* _EXERCISE REQUIREMENTS_
Count up every line of the data in which "proposition" occurs. The reply is one number and nothing more.

____ DATA SHOWN

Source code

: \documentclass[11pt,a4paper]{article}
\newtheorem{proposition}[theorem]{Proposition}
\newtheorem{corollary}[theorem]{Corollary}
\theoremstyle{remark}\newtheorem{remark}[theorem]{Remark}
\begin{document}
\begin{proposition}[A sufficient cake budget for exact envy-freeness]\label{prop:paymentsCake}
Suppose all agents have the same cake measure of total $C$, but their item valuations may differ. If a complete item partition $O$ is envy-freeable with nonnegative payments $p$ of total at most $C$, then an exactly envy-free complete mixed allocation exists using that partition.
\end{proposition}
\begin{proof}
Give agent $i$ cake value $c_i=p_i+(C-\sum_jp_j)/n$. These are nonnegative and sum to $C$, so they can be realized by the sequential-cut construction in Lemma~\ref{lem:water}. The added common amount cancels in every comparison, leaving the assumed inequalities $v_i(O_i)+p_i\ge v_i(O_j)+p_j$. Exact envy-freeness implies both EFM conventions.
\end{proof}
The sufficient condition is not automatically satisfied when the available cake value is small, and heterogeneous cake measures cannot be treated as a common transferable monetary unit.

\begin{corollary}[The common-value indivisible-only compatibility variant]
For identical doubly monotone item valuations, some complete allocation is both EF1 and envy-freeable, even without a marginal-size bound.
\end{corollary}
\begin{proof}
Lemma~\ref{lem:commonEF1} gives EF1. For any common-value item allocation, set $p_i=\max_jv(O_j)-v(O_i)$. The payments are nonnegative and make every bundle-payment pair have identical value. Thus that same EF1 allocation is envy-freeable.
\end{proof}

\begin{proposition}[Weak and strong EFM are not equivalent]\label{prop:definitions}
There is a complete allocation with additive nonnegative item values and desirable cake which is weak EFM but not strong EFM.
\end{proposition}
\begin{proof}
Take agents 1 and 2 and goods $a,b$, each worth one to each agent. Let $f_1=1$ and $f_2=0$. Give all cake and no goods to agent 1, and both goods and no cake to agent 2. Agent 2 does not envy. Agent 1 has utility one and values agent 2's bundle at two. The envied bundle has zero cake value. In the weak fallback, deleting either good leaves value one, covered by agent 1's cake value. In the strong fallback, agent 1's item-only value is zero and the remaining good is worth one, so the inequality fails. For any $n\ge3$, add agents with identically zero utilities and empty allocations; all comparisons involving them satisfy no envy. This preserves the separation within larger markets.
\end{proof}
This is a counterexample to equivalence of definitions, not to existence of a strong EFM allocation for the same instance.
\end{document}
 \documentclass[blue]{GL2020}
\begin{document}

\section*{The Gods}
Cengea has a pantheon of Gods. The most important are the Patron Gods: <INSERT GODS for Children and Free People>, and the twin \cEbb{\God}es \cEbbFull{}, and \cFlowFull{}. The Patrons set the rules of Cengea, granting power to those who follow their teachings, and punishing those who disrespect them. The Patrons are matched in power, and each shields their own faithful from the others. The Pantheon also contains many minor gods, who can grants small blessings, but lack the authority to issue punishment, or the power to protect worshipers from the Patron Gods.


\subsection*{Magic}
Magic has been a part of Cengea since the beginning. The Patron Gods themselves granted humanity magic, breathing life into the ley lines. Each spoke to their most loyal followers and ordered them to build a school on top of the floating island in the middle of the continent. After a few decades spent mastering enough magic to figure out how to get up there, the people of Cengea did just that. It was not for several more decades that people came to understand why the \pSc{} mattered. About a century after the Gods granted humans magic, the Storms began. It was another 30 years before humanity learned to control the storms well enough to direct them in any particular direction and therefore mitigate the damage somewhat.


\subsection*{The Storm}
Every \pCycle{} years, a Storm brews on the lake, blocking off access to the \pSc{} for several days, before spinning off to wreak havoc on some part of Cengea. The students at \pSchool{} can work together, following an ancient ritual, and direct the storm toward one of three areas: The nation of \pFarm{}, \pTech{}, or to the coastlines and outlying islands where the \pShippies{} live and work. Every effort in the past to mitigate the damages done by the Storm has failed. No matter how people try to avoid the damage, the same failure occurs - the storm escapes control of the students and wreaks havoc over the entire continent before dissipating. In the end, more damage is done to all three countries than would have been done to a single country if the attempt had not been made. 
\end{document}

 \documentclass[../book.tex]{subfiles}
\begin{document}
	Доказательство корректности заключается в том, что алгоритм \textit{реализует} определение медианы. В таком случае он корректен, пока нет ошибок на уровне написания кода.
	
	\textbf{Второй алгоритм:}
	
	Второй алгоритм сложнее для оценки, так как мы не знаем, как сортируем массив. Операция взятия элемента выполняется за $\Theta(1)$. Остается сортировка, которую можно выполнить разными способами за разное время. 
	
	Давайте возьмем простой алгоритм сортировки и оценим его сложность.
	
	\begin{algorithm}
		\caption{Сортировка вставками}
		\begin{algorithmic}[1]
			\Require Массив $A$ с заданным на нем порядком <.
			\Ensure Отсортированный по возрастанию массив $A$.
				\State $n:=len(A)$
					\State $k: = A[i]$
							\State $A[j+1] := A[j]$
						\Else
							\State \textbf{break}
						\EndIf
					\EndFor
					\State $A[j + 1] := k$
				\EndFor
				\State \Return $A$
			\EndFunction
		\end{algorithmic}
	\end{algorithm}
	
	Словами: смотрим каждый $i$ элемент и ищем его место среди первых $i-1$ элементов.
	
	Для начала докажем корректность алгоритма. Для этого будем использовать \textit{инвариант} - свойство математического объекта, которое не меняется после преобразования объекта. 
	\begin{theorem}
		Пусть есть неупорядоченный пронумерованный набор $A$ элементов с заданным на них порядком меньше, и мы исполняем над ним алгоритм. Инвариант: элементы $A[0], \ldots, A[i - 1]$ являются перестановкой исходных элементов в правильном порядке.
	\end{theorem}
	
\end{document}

________

* _TASK RESPONSE_
5